Differential effects of curcumin on vasoactive factors in the diabetic rat heart.
Nutr Metab (Lond). 2006;3:27. Epub 2006 Jul 18. PMID: 16848894
Department of Pathology, The University of Western Ontario, London, Ontario N6A 5C1, Canada. email@example.com
BACKGROUND: Increased oxidative stress has been associated with the pathogenesis of chronic diabetic complications, including cardiomyopathy. Recent studies indicate that curcumin, a potent antioxidant, may be beneficial in preventing diabetes-induced oxidative stress and subsequent secondary complications. We have investigated the effects of curcumin on the nitric oxide (NO) pathway in cardiac tissues and cultured cells.

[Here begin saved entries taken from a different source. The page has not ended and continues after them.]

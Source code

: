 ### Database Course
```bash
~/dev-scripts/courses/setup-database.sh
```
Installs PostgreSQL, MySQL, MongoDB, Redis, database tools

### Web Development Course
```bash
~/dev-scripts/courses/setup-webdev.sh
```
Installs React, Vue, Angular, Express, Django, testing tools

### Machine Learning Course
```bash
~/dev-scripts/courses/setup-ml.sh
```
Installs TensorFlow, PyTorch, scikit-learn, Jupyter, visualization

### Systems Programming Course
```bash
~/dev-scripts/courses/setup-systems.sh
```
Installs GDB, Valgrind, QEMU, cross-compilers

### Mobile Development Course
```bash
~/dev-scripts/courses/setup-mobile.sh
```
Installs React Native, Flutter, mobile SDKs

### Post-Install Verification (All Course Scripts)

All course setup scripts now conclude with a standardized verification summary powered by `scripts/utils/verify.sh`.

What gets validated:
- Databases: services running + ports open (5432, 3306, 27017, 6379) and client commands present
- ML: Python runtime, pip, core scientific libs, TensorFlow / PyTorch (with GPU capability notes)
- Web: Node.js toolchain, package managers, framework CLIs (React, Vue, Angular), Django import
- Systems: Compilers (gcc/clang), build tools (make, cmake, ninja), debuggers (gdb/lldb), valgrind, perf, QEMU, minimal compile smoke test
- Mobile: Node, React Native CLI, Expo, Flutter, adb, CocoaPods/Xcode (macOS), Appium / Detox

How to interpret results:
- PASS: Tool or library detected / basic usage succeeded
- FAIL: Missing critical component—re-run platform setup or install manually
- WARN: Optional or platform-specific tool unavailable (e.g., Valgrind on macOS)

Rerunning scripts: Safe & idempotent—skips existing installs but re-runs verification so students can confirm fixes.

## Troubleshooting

METHODS: Streptozotocin-induced diabetic rats were treated with curcumin for a period of one month. Heart tissues were then analyzed for endothelial NO synthase (eNOS) and inducible NO synthase (iNOS) mRNA expression. Oxidative protein and DNA damage were assessed by immunohistochemical analysis of nitrotyrosine and 8-hydroxy-2'-deoxyguanosine (8-OHdG). Heart tissues were further subjected to endothelin-1 (ET-1) mRNA expression. In order to further characterize the effects of curcumin, we assayed microvascular endothelial cells (MVECs). Cultured MVECs, exposed either to glucose or glucose and varying concentrations of curcumin, were assessed for alterations of NOS expression and activation of nuclear factor-kappaB (NF-kappaB) and activating protein-1 (AP-1). Oxidative stress and ET-1 expression levels were also assayed.
RESULTS: Our results indicate that one month of diabetes causes an upregulation of both eNOS and iNOS mRNA levels, and nitrotyrosine and 8-OHdG immunoreactivity in the heart. Treatment of diabetic rats with curcumin reduced eNOS and iNOS levels in association with reduced oxidative DNA and protein damage. Interestingly, curcumin further increased vasoconstrictor ET-1 in the heart. Exposure of MVECs to high glucose increased both eNOS and iNOS levels and oxidative stress. Curcumin prevented NOS alteration and oxidative stress in a dose-dependent manner which was mediated by nuclear factor-kappaB and activating protein-1. Exposure to curcumin also increased ET-1 levels in the MVECs.
CONCLUSION: Our studies indicate the differential effects of curcumin in vasoactive factor expression in the heart and indicate the importance of tissue microenvironment in the treatment of diabetic complications.